While it had appeared that we had seen the last of the rate increases from the Bank of Canada, they announced this morning that they are increasing their overnight rate by another 0.25%. This means that mortgage lenders can be expected to increase their prime rate by the same margin, which would put it at 6.95%.

This is not what anyone in a variable rate wanted to hear. Or anyone else for that matter. Even the Bank of Canada themselves didn’t want to make this move.

 

Why Did the Bank of Canada Increase their Rate…AGAIN?

In the BoC rate announcement on March 8th, they stated that they are pausing rate hikes, they also said that they would increase further if required.

It all comes down to restoring price stability for Canadians by bringing inflation under control. While no one likes paying higher mortgage rates, we also don’t want to be paying $25 for a loaf of bread or $100,000 for a Honda Civic. Inflation continues to be a problem and the Bank of Canada felt the increase was needed to keep it from getting completely out of control.

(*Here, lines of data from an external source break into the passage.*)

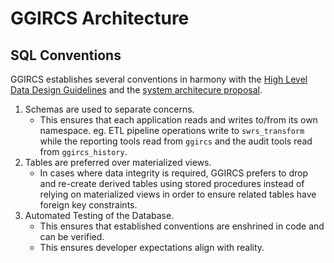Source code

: # GGIRCS Architecture

## SQL Conventions

GGIRCS establishes several conventions in harmony with the [High Level Data Design Guidelines]
and the [system architecure proposal].

1. Schemas are used to separate concerns.
   - This ensures that each application reads and writes to/from its own namespace.
     eg. ETL pipeline operations write to `swrs_transform` while the
     reporting tools read from `ggircs` and the audit tools read from `ggircs_history`.
2. Tables are preferred over materialized views.
   - In cases where data integrity is required, GGIRCS prefers to drop and re-create derived tables
     using stored procedures instead of relying on materialized views in order to ensure
     related tables have foreign key constraints.
3. Automated Testing of the Database.
   - This ensures that established conventions are enshrined in code and can be verified.
   - This ensures developer expectations align with reality.

[high level data design guidelines]: https://buttoninc.sharepoint.com/:b:/r/sites/bc-cas2/Shared%20Documents/Data/High%20Level%20Data%20Design%20Guidelines.pdf?csf=1&e=erpmdJ
[system architecure proposal]: https://buttoninc.sharepoint.com/:w:/r/sites/bc-cas2/Shared%20Documents/Wireframes%20and%20Design/GGIRCS%20Database%20Architecture%20and%20Process.docx?d=w44768c53b54a42e6b3323b2d1d415720&csf=1&e=JAe1Zy
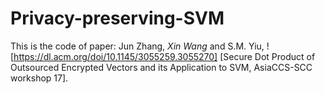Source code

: # Privacy-preserving-SVM

This is the code of paper: Jun Zhang, *Xin Wang* and S.M. Yiu,
![https://dl.acm.org/doi/10.1145/3055259.3055270] [Secure Dot Product of Outsourced Encrypted Vectors and its Application to SVM, AsiaCCS-SCC workshop 17].
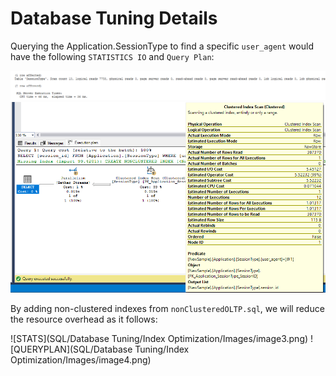 # Database Tuning Details

Querying the Application.SessionType to find a specific `user_agent` would have the following `STATISTICS IO` and `Query Plan`:

<img src="SQL/Database Tuning/Index Optimization/Images/image1.png">
<img src="Index Optimization/Images/image2.png">

By adding non-clustered indexes from `nonClusteredOLTP.sql`, we will reduce the resource overhead as it follows:

![STATS](SQL/Database Tuning/Index Optimization/Images/image3.png)
![QUERYPLAN](SQL/Database Tuning/Index Optimization/Images/image4.png)
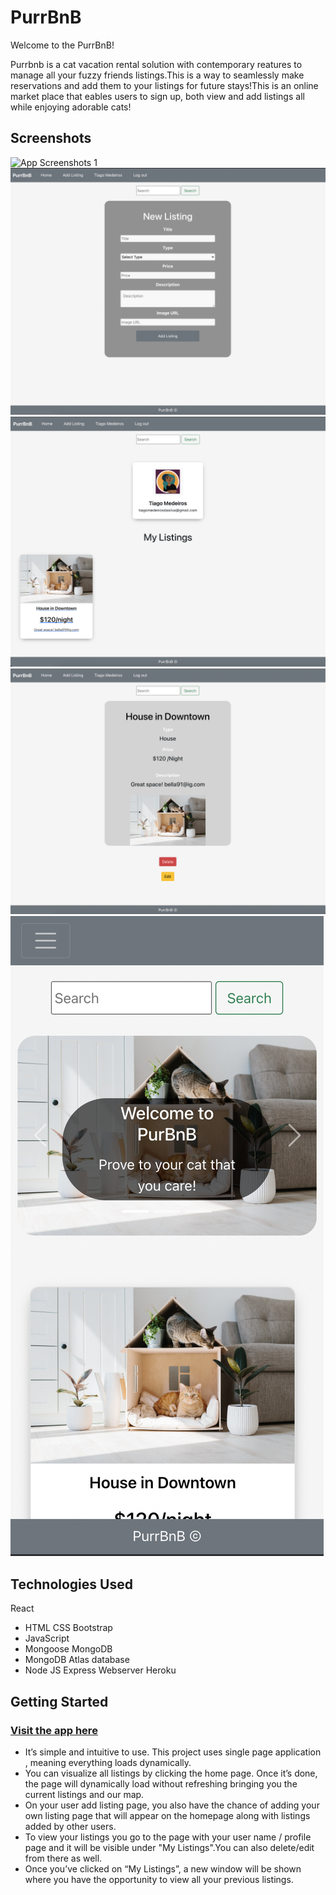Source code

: # PurrBnB
Welcome to the PurrBnB!

Purrbnb is a cat vacation rental solution with contemporary reatures to manage all your fuzzy friends listings.This is a way to seamlessly make reservations and add them to your listings for future stays!This is an online market place that eables users to sign up, both view and add listings all while enjoying adorable cats!

## Screenshots
![App Screenshots 1](public/images/01.png)
![App Screenshots 2](public/images/02.png)
![App Screenshots 3](public/images/03.png)
![App Screenshots 4](public/images/04.png)
![App Screenshots 5](public/images/05.png)
## Technologies Used
React
*  HTML
CSS
Bootstrap
* JavaScript
* Mongoose
MongoDB
* MongoDB Atlas database
* Node JS
Express Webserver
Heroku
## Getting Started
### [Visit the app here](https://purrbnb.herokuapp.com)
* It’s simple and intuitive to use. This project uses single page application , meaning everything loads dynamically. 
* You can visualize all listings by clicking the home page. Once it’s done, the page will dynamically load without refreshing bringing you the current listings and our map.
* On your user add listing page, you also have the chance of adding your own listing page that will appear on the homepage along with listings added by other users.
* To view your listings you go to the page with your user name / profile page and it will be visible under "My Listings".You can also delete/edit from there as well.  
* Once you’ve clicked on “My Listings”, a new window will be shown where you have the opportunity to view all your previous listings.
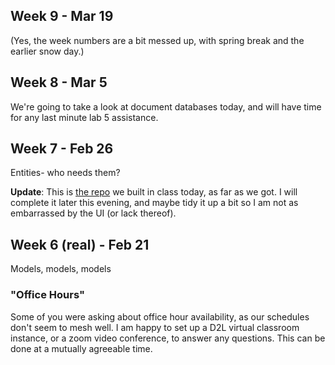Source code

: ## Week 9 - Mar 19


(Yes, the week numbers are a bit messed up, with spring break and the earlier snow day.)

## Week 8 - Mar 5

We're going to take a look at document databases today, and will
have time for any last minute lab 5 assistance.

## Week 7 - Feb 26

Entities- who needs them?

**Update**: This is [the repo](/download/playful.zip) we built in class today, as far as we got.
I will complete it later this evening, and maybe tidy it up a bit  so I am
not as embarrassed by the UI (or lack thereof).

## Week 6 (real) - Feb 21

Models, models, models

### "Office Hours"

Some of you were asking about office hour availability, as our schedules don't seem to mesh well.
I am happy to set up a D2L virtual classroom instance, or a zoom video conference,
to answer any questions. This can be done at a mutually agreeable time.
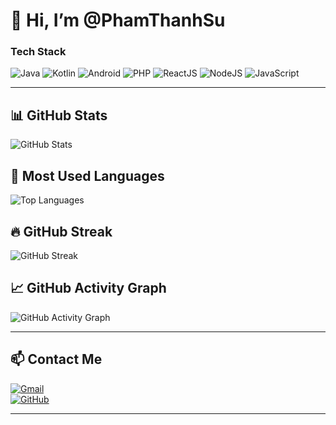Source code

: # 👋 Hi, I’m @PhamThanhSu  

### Tech Stack
![Java](https://img.shields.io/badge/Java-ED8B00?style=for-the-badge&logo=java&logoColor=white)
![Kotlin](https://img.shields.io/badge/Kotlin-0095D5?style=for-the-badge&logo=kotlin&logoColor=white)
![Android](https://img.shields.io/badge/Android-3DDC84?style=for-the-badge&logo=android&logoColor=white)
![PHP](https://img.shields.io/badge/PHP-777BB4?style=for-the-badge&logo=php&logoColor=white)
![ReactJS](https://img.shields.io/badge/React-20232A?style=for-the-badge&logo=react&logoColor=61DAFB)
![NodeJS](https://img.shields.io/badge/Node.js-43853D?style=for-the-badge&logo=node.js&logoColor=white)
![JavaScript](https://img.shields.io/badge/JavaScript-F7DF1E?style=for-the-badge&logo=javascript&logoColor=black)

---

## 📊 GitHub Stats  
![GitHub Stats](https://github-readme-stats.vercel.app/api?username=PhamThanhSu&show_icons=true&theme=dark)  

## 📌 Most Used Languages  
![Top Languages](https://github-readme-stats.vercel.app/api/top-langs/?username=PhamThanhSu&layout=compact&theme=dark)  

## 🔥 GitHub Streak  
![GitHub Streak](https://streak-stats.demolab.com/?user=PhamThanhSu&theme=dark)  

## 📈 GitHub Activity Graph  
![GitHub Activity Graph](https://github-readme-activity-graph.vercel.app/graph?username=PhamThanhSu&theme=github-dark)

---

## 📫 Contact Me  
[![Gmail](https://img.shields.io/badge/Gmail-D14836?style=for-the-badge&logo=gmail&logoColor=white)](mailto:psu95228@gmail.com)  
[![GitHub](https://img.shields.io/badge/GitHub-181717?style=for-the-badge&logo=github&logoColor=white)](https://github.com/PhamThanhSu)  

---
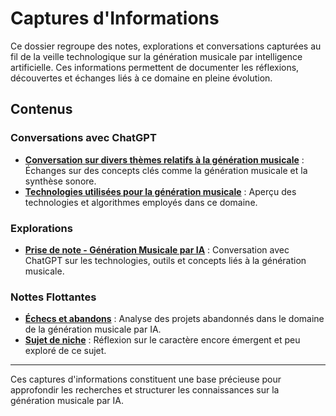# Captures d'Informations

Ce dossier regroupe des notes, explorations et conversations capturées au fil de la veille technologique sur la génération musicale par intelligence artificielle. Ces informations permettent de documenter les réflexions, découvertes et échanges liés à ce domaine en pleine évolution.

## Contenus

### Conversations avec ChatGPT
- **[Conversation sur divers thèmes relatifs à la génération musicale](./Conversations%20avec%20ChatGPT/Conversation%20sur%20divers%20th%C3%A8mes%20relatifs%20%C3%A0%20la%20g%C3%A9n%C3%A9ration%20musicale.md)** : Échanges sur des concepts clés comme la génération musicale et la synthèse sonore.
- **[Technologies utilisées pour la génération musicale](./Conversations%20avec%20ChatGPT/Technologies%20utilis%C3%A9es%20pour%20la%20g%C3%A9n%C3%A9ration%20musicale.md)** : Aperçu des technologies et algorithmes employés dans ce domaine.

### Explorations
- **[Prise de note - Génération Musicale par IA](./Explorations/Prise%20de%20note%20-%20G%C3%A9n%C3%A9ration%20Musicale%20par%20IA.md)** : Conversation avec ChatGPT sur les technologies, outils et concepts liés à la génération musicale.

### Nottes Flottantes
- **[Échecs et abandons](./Nottes%20flottantes/Echecs%20et%20abandons.md)** : Analyse des projets abandonnés dans le domaine de la génération musicale par IA.
- **[Sujet de niche](./Nottes%20flottantes/Sujet%20de%20niche.md)** : Réflexion sur le caractère encore émergent et peu exploré de ce sujet.

---

Ces captures d'informations constituent une base précieuse pour approfondir les recherches et structurer les connaissances sur la génération musicale par IA.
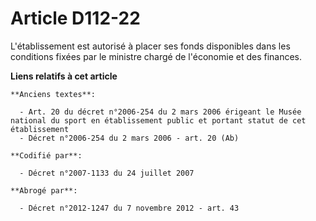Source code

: # Article D112-22

L'établissement est autorisé à placer ses fonds disponibles dans les conditions fixées par le ministre chargé de l'économie
et des finances.

**Liens relatifs à cet article**

	**Anciens textes**:

	  - Art. 20 du décret n°2006-254 du 2 mars 2006 érigeant le Musée national du sport en établissement public et portant statut de cet établissement
	  - Décret n°2006-254 du 2 mars 2006 - art. 20 (Ab)

	**Codifié par**:

	  - Décret n°2007-1133 du 24 juillet 2007

	**Abrogé par**:

	  - Décret n°2012-1247 du 7 novembre 2012 - art. 43
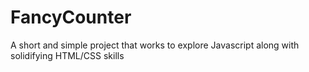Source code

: # FancyCounter
A short and simple project that works to explore Javascript along with solidifying HTML/CSS skills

Here’s an excerpt from this morning’s announcement:

“Demand for services continued to rebound. In addition, spending on interest-sensitive goods increased and, more recently, housing market activity has picked up. The labour market remains tight: higher immigration and participation rates are expanding the supply of workers but new workers have been quickly hired, reflecting continued strong demand for labour. Overall, excess demand in the economy looks to be more persistent than anticipated.”

 

How Does This Affect Fixed Rates?

There has been upward pressure on fixed mortgage rates since the beginning of May. This was due to inflation concerns along with the US debt ceiling issue which has since been resolved.  We then received the news of the uptick in inflation on May 16th, which was the first increase since July 2022. This contributed to the spike in bond yields, which have been trending upwards precipitously and have not let up.

As most economists were expecting the Bank of Canada to hold its rate this morning, the news resulted in the yields shooting by almost 7% over yesterday. They have now broken through resistance and are now at their highest point since late 2007. As fixed mortgage rate pricing is largely determined by bond yields, there have been multiple fixed rate increases over the last two weeks. A few more lenders increased their fixed rates again as of this morning with more lenders expected to follow suit.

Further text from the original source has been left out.